3. Organizational Changes – Small but Significant
Even without adding headcount, you can tweak your organizational roles and responsibilities to leverage these tools better:
- AI/Automation “Champions”: Identify a few early adopters or enthusiastic employees and unofficially dub them champions. Give them more training or access and let them be the go-to for their peers. For example, someone in finance who’s quick to learn Power BI’s AI features can be the point person when others have questions about that, reducing the load on IT and fostering peer learning.
- AI Objectives in Goals: Set team goals around productivity improvement and include AI usage. For our small business customers this is often making the most Copilot productivity features like summarization, ideation and research. As companies grow and require streamlining process flows, the use cases tend to be more multi-user or multi-system. For example, “Reduce manual report prep time by 50% by the end of Q4 (leveraging tools like Copilot or Power Automate).” This signals that the company values smart use of new tools and incentivizes teams to integrate them rather than treat them as novelties.
- Job Descriptions & Hiring: When hiring new people, mention if your company uses AI tools as part of work. It can attract talent who want to work at a forward-thinking firm and filter out those entirely resistant to tech. You might update descriptions for existing roles to include proficiency with relevant software. Notably, some companies are adding “familiarity with AI tools e.g., Microsoft Copilot” under desired qualifications.
4. Continued Need for Human in the Loop (Avoid Over-Reliance)
I have heard several concerns about allowing AI in. “Will AI make employees lazy, or worse, will they trust it too much?” “Will they trust it and rely on inaccurate information?” Addressing these concerns comes down to a culture set from the top. Ensure your organization’s leaders are modeling AI to provide starting points, not final decisions. AI can eliminate the blank page starting point. It does not eliminate final review and decision-making.
To help the team learn what over-reliance is and how to avoid it, share stories about AI failures as learning moments. For instance, if your AI tool missed a key point from a meeting, instead of shaming the tool or the user, treat it as a case study: “Copilot missed X because it happened during a breakout room that wasn’t recorded. Let’s keep that in mind, it only knows what it’s given.” The lesson: AI has limitations. You instill a healthy respect for AI’s capabilities and limits by openly discussing such instances.
From a security perspective, reinforce “Don’t blindly click or implement something just because AI said so.” There have been where AI might suggest enabling a setting or clicking a link that isn’t safe. User training should include asking when in doubt. It’s not very different from phishing training. If something looks off, pause and consult IT.

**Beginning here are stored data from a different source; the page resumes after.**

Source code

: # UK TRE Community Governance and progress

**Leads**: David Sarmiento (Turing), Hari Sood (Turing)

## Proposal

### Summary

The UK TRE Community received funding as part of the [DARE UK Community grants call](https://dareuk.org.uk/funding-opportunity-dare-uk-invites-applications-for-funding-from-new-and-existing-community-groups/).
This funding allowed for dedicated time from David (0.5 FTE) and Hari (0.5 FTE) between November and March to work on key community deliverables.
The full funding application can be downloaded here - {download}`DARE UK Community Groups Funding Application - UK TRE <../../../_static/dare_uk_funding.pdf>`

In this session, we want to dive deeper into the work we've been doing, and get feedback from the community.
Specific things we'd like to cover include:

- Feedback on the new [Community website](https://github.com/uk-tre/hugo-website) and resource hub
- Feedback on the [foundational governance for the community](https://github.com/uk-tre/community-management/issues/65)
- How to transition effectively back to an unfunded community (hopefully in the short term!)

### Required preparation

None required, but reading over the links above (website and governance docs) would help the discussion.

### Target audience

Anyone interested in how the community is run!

Lastly, media literacy in the context of AI-generated content. There has been a lot in the news and media about deepfakes and malicious or harmful AI-generated text. Employees should also be skeptical of AI-generated content. For example, an employee might get a voice message that sounds like their CEO but is a deep voice fake and is asking for a money transfer. Yes, criminals are attempting such stunts. Training sessions on recognizing these and having verification processes like “always double-check via known channels for any unusual requests” will protect your company. This blends cybersecurity with AI awareness. In a small business, every person must be a line of defense.